Determine difference in stops between images with no EXIF data

Question

I have a set of images of the same scene but shot with different exposures. These images have no EXIF data so there is no way to extract useful info like f-stop, shutter speed etc.

What I'm trying to do is to determine the difference in stops between the images i.e. Image1 is +1.3 stops of Image0.

My current approach is to first calculate luminance from the image's RGB values using the equation

L = 0.2126 * R + 0.7152 * G + 0.0722 * B

I've seen different numbers being used in the equation but generally it should not affect the end result L too much.

After that I derive the log-average luminance of the image.

exp(avg of log(luminance of image))

But somehow the log-avg luminance doesn't seem to give much indication on exposure difference btw the images. Any ideas on how to determine exposure difference?

edit: on c/c++

Answer 1

You have to generally solve two problems:

1. Linearize your image data

(In case it's not obvious what is meant: two times more light collected by your pixel shall result in two times the intensity value in your linearized image.)

Your image input might be (sufficiently) linearized already -> you may skip to part 2. If your content came from a camera and it's a JPEG, then this will most certainly not be the case.

The real 'solution' to this problem is finding the camera response function, which you want to invert and apply to your image data to get linear intensity values. This is by no means a trivial task. The EMoR model is widely used in all sorts of software (Photoshop, PTGui, Photomatix, etc.) to describe camera response functions. Some open source software solving this problem (but using a different model iirc) is PFScalibrate.

Having that said, you may get away with a simple inverse gamma application. A rough 'gestimation' for the right gamma value might be found by doing this:

1. capture an evenly lit, static scene with two exposure times e and e/2
2. apply a couple of inverse gamma transforms (e.g. for 1.8 to 2.4 in 0.1 steps) on both images
3. multiply all the short exposure images with 2.0 and subtract them from the respective long exposure images
4. pick the gamma that lead to the smallest overall difference

2. Find the actual difference of irradiation in stops, i.e. log2(scale factor)
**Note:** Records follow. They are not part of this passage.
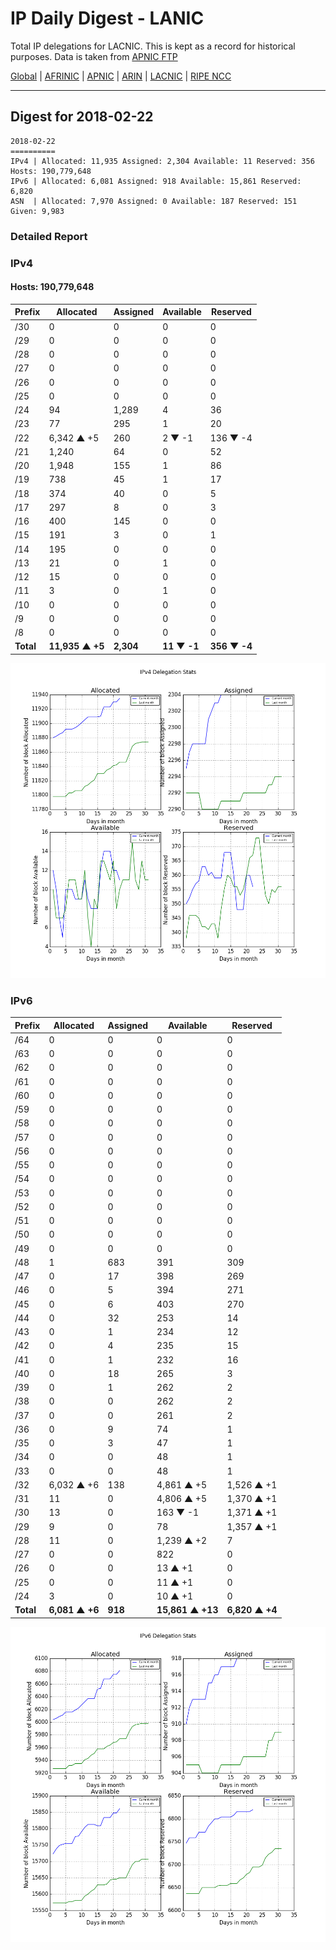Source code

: # IP Daily Digest - LANIC

Total IP delegations for LACNIC. This is kept as a record for historical purposes. Data is taken from [APNIC FTP](https://ftp.apnic.net/)

[Global](https://github.com/csmets/IP-Daily-Digest) | [AFRINIC](https://github.com/csmets/IP-Daily-Digest/tree/master/archives/AFRINIC) | [APNIC](https://github.com/csmets/IP-Daily-Digest/tree/master/archives/APNIC) | [ARIN](https://github.com/csmets/IP-Daily-Digest/tree/master/archives/ARIN) | [LACNIC](https://github.com/csmets/IP-Daily-Digest/tree/master/archives/LACNIC) | [RIPE NCC](https://github.com/csmets/IP-Daily-Digest/tree/master/archives/RIPE_NCC)

---

## Digest for 2018-02-22
```
2018-02-22
==========
IPv4 | Allocated: 11,935 Assigned: 2,304 Available: 11 Reserved: 356 Hosts: 190,779,648
IPv6 | Allocated: 6,081 Assigned: 918 Available: 15,861 Reserved: 6,820
ASN  | Allocated: 7,970 Assigned: 0 Available: 187 Reserved: 151 Given: 9,983
```

### Detailed Report

### IPv4

#### Hosts: **190,779,648**

| Prefix | Allocated | Assigned | Available | Reserved |
| ----- | ----- | ----- | ----- | ----- |
| /30 | 0 | 0 | 0 | 0 |
| /29 | 0 | 0 | 0 | 0 |
| /28 | 0 | 0 | 0 | 0 |
| /27 | 0 | 0 | 0 | 0 |
| /26 | 0 | 0 | 0 | 0 |
| /25 | 0 | 0 | 0 | 0 |
| /24 | 94 | 1,289 | 4 | 36 |
| /23 | 77 | 295 | 1 | 20 |
| /22 | 6,342 ▲ +5 | 260 | 2 ▼ -1 | 136 ▼ -4 |
| /21 | 1,240 | 64 | 0 | 52 |
| /20 | 1,948 | 155 | 1 | 86 |
| /19 | 738 | 45 | 1 | 17 |
| /18 | 374 | 40 | 0 | 5 |
| /17 | 297 | 8 | 0 | 3 |
| /16 | 400 | 145 | 0 | 0 |
| /15 | 191 | 3 | 0 | 1 |
| /14 | 195 | 0 | 0 | 0 |
| /13 | 21 | 0 | 1 | 0 |
| /12 | 15 | 0 | 0 | 0 |
| /11 | 3 | 0 | 1 | 0 |
| /10 | 0 | 0 | 0 | 0 |
| /9 | 0 | 0 | 0 | 0 |
| /8 | 0 | 0 | 0 | 0 |
| **Total** | **11,935 ▲ +5** | **2,304** | **11 ▼ -1** | **356 ▼ -4** |

![ipv4-stats](ipv4-figure.png)

### IPv6

| Prefix | Allocated | Assigned | Available | Reserved |
| ----- | ----- | ----- | ----- | ----- |
| /64 | 0 | 0 | 0 | 0 |
| /63 | 0 | 0 | 0 | 0 |
| /62 | 0 | 0 | 0 | 0 |
| /61 | 0 | 0 | 0 | 0 |
| /60 | 0 | 0 | 0 | 0 |
| /59 | 0 | 0 | 0 | 0 |
| /58 | 0 | 0 | 0 | 0 |
| /57 | 0 | 0 | 0 | 0 |
| /56 | 0 | 0 | 0 | 0 |
| /55 | 0 | 0 | 0 | 0 |
| /54 | 0 | 0 | 0 | 0 |
| /53 | 0 | 0 | 0 | 0 |
| /52 | 0 | 0 | 0 | 0 |
| /51 | 0 | 0 | 0 | 0 |
| /50 | 0 | 0 | 0 | 0 |
| /49 | 0 | 0 | 0 | 0 |
| /48 | 1 | 683 | 391 | 309 |
| /47 | 0 | 17 | 398 | 269 |
| /46 | 0 | 5 | 394 | 271 |
| /45 | 0 | 6 | 403 | 270 |
| /44 | 0 | 32 | 253 | 14 |
| /43 | 0 | 1 | 234 | 12 |
| /42 | 0 | 4 | 235 | 15 |
| /41 | 0 | 1 | 232 | 16 |
| /40 | 0 | 18 | 265 | 3 |
| /39 | 0 | 1 | 262 | 2 |
| /38 | 0 | 0 | 262 | 2 |
| /37 | 0 | 0 | 261 | 2 |
| /36 | 0 | 9 | 74 | 1 |
| /35 | 0 | 3 | 47 | 1 |
| /34 | 0 | 0 | 48 | 1 |
| /33 | 0 | 0 | 48 | 1 |
| /32 | 6,032 ▲ +6 | 138 | 4,861 ▲ +5 | 1,526 ▲ +1 |
| /31 | 11 | 0 | 4,806 ▲ +5 | 1,370 ▲ +1 |
| /30 | 13 | 0 | 163 ▼ -1 | 1,371 ▲ +1 |
| /29 | 9 | 0 | 78 | 1,357 ▲ +1 |
| /28 | 11 | 0 | 1,239 ▲ +2 | 7 |
| /27 | 0 | 0 | 822 | 0 |
| /26 | 0 | 0 | 13 ▲ +1 | 0 |
| /25 | 0 | 0 | 11 ▲ +1 | 0 |
| /24 | 3 | 0 | 10 ▲ +1 | 0 |
| **Total** | **6,081 ▲ +6** | **918** | **15,861 ▲ +13** | **6,820 ▲ +4** |

![ipv6-stats](ipv6-figure.png)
Presuming the scene was static (no moving objects or camera), this is relatively easy:

sum1 = sum2 = 0
foreach pixel pair (p1,p2) from the two images:
  if p1 or p2 is close to 0 or 255:
    skip this pair
  sum1 += p1 and sum2 += p2
return log2(sum1 / sum2)

On large images this will certainly work just as well and a lot faster if you sub-sample the images.

If the camera was static but the scene was not (moving objects), this starts to work less well. I produced acceptable results in this case by simply repeating the above procedure several times and use the output of the previous run as an estimate for the correct scale factor and then discard pixel pairs who's quotient is too far away from the current estimate. So basically replacing the above if line with the following:

if <see above> or if abs(log2(p1/p2) - estimate) > 0.5:

I'd stop the repetition after a fixed number of iterations or if two consecutive estimates are sufficiently close to each other.

EDIT: A note about conversion to luminance

You don't need to do that at all (as Tony D mentioned already) and if you insist, then do it after the linearization step (as Mark Ransom noted). In a perfect setting (static scene, no noise, no de-mosaicing, no quantization) every channel of every pixel would have the same ratio p1/p2 (if neither is saturated). Therefore the relative weighting of the different channels is irrelevant. You may sum over all pixels/channels (weighing R, G and B equally) or maybe only use the green channel.